(Saved entries)
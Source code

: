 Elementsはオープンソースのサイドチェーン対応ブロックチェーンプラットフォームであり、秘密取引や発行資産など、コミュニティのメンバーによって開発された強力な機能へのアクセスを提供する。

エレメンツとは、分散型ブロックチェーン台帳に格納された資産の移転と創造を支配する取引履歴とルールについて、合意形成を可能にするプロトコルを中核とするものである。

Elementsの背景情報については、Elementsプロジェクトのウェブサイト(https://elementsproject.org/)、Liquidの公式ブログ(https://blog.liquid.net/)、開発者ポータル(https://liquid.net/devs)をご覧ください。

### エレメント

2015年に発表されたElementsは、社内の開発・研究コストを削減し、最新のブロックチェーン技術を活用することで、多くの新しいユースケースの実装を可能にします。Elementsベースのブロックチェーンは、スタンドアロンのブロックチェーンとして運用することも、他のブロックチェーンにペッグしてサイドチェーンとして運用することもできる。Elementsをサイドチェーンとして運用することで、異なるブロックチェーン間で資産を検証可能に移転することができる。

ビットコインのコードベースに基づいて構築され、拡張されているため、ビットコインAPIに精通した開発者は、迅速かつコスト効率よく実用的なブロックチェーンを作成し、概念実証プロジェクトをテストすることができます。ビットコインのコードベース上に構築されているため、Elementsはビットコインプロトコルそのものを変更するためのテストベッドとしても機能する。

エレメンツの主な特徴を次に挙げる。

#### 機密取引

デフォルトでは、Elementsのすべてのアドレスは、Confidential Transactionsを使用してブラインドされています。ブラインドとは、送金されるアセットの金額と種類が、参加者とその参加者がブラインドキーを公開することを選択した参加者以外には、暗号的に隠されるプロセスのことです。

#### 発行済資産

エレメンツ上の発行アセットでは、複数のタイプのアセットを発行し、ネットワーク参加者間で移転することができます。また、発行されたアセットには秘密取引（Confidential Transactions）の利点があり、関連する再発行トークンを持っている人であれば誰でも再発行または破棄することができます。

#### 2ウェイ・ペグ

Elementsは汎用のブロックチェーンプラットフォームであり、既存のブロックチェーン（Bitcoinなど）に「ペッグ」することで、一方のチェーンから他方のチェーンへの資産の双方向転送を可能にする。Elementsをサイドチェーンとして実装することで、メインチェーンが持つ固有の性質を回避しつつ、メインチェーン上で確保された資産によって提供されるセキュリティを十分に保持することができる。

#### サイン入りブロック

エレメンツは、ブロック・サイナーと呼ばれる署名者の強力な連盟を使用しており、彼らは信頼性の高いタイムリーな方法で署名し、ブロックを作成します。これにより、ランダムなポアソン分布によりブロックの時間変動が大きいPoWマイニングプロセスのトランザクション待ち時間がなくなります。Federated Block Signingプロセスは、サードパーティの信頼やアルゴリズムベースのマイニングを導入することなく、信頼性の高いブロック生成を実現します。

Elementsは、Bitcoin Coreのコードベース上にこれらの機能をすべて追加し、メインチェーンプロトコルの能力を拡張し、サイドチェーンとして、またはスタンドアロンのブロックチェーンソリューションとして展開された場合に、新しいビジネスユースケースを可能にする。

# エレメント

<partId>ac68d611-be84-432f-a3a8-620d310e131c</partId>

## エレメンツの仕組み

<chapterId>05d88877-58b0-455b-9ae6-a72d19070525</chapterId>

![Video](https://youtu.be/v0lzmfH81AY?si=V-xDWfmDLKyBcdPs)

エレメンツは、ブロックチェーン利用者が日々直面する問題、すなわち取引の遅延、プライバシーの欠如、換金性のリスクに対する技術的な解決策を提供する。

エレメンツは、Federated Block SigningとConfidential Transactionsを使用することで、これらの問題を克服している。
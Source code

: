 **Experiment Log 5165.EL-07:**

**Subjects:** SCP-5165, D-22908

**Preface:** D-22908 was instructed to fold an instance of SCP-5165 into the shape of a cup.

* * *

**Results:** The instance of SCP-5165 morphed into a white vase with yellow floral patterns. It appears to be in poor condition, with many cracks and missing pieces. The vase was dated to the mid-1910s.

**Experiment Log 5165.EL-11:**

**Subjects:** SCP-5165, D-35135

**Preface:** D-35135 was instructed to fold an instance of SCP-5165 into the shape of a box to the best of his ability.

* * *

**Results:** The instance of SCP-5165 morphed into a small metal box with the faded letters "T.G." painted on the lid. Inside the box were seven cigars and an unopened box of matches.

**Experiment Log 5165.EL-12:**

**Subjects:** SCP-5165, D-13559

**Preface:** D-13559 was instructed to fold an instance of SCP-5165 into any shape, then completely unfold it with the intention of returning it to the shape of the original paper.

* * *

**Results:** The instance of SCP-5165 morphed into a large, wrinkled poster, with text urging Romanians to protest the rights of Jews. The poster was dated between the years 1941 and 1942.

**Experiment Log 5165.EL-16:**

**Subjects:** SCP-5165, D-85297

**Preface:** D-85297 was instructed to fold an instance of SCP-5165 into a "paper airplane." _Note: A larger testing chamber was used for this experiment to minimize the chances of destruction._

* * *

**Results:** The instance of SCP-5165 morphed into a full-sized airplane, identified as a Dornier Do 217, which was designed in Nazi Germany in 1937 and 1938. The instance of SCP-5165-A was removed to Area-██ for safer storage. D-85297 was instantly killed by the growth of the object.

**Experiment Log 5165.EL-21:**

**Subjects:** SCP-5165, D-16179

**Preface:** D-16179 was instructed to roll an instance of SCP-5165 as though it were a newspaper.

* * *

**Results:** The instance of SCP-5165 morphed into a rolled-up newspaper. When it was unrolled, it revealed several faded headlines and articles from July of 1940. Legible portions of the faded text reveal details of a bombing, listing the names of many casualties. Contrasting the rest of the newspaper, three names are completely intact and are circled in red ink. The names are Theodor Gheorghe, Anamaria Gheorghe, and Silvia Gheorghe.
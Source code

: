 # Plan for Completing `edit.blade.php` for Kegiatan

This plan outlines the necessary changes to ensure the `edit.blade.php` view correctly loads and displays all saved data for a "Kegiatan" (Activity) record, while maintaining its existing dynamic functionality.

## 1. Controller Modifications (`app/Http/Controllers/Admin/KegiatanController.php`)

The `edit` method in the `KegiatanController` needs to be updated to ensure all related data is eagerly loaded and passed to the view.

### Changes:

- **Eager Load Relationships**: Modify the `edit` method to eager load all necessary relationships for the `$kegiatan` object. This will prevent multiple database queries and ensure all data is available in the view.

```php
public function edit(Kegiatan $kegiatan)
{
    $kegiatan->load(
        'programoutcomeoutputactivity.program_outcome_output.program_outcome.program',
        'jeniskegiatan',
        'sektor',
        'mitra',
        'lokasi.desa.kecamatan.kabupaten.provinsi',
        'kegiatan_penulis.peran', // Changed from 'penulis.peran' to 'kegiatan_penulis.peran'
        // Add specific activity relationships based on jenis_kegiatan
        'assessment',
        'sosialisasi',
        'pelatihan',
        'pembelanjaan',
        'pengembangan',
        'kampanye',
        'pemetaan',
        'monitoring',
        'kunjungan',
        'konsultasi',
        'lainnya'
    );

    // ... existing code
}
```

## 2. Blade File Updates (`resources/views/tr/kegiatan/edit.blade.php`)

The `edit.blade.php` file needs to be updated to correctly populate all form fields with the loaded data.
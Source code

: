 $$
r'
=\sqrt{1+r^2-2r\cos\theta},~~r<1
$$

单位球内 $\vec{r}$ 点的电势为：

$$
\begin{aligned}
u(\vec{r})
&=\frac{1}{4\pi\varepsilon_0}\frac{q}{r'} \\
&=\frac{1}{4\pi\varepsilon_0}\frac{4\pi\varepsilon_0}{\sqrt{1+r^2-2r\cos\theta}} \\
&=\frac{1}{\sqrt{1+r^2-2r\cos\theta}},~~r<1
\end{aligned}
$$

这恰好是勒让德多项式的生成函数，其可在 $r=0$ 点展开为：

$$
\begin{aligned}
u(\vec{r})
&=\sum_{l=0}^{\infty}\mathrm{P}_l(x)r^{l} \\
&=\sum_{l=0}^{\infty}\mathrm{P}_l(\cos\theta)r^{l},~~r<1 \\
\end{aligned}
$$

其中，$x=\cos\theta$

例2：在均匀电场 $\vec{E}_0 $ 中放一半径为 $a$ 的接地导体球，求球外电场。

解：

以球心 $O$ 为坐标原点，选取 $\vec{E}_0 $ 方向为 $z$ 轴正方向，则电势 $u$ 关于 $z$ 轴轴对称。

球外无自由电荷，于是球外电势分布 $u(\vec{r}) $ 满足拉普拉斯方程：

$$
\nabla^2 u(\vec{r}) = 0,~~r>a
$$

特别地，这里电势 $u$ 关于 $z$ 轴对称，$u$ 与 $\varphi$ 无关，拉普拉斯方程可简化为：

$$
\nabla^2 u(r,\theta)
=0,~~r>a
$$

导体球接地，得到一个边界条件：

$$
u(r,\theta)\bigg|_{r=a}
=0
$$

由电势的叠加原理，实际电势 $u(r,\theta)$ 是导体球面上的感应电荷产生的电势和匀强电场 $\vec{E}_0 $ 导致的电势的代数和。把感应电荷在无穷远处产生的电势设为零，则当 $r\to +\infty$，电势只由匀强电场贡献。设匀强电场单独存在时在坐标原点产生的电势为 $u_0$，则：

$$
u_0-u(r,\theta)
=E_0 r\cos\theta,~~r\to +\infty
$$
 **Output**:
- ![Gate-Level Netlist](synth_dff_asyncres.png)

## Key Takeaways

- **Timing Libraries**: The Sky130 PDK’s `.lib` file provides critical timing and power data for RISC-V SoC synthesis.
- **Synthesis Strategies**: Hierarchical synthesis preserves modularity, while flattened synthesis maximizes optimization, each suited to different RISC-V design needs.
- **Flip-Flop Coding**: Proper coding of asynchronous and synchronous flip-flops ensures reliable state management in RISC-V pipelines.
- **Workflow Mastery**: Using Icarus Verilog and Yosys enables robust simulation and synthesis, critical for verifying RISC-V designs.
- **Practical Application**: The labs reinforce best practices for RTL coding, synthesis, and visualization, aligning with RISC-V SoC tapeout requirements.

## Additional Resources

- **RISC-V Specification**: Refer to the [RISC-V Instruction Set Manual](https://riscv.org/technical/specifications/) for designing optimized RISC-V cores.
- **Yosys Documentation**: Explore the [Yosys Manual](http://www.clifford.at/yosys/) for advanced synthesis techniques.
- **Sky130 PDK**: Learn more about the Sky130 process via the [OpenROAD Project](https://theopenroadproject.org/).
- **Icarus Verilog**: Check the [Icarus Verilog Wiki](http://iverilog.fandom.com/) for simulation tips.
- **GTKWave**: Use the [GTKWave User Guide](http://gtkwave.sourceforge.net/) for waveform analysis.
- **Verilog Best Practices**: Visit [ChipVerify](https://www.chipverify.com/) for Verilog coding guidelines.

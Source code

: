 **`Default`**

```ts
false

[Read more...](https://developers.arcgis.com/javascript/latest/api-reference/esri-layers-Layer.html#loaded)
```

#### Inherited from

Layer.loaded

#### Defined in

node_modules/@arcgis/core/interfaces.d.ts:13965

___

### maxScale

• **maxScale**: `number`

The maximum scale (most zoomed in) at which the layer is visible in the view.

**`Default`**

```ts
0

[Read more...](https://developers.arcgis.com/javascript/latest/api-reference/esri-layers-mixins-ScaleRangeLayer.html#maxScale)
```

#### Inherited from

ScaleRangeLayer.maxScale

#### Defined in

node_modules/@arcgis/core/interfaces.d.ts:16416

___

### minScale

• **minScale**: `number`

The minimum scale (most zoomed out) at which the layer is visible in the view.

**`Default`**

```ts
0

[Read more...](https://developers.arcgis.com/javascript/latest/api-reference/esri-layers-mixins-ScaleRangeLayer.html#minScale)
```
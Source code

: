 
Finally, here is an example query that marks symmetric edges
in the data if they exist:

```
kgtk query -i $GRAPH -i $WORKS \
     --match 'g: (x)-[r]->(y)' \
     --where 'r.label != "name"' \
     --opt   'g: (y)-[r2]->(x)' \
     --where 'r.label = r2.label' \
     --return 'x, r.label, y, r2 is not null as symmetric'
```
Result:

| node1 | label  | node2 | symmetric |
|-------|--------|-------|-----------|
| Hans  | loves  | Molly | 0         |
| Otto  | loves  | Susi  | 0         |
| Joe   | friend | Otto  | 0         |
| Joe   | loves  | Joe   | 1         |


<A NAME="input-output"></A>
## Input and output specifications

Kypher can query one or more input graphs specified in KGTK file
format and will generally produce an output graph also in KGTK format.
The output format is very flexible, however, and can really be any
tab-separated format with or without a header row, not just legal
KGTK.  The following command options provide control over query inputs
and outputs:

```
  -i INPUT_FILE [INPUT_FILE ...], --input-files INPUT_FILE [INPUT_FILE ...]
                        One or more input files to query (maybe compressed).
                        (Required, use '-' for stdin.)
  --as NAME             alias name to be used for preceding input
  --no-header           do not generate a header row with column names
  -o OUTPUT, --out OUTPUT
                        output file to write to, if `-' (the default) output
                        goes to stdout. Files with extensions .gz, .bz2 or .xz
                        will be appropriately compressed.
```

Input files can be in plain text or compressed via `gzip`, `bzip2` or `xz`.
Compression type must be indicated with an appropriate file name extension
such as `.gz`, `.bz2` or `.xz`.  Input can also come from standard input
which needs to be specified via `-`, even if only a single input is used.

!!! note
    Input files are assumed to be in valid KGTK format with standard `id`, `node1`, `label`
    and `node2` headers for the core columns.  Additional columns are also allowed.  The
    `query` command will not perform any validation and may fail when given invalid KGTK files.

* What the task requires *
Wherever the string "latest" appears in the records above, copy the line it sits in.

* Finished task *
[Read more...](https://developers.arcgis.com/javascript/latest/api-reference/esri-layers-Layer.html#loaded)
[Read more...](https://developers.arcgis.com/javascript/latest/api-reference/esri-layers-mixins-ScaleRangeLayer.html#maxScale)
[Read more...](https://developers.arcgis.com/javascript/latest/api-reference/esri-layers-mixins-ScaleRangeLayer.html#minScale)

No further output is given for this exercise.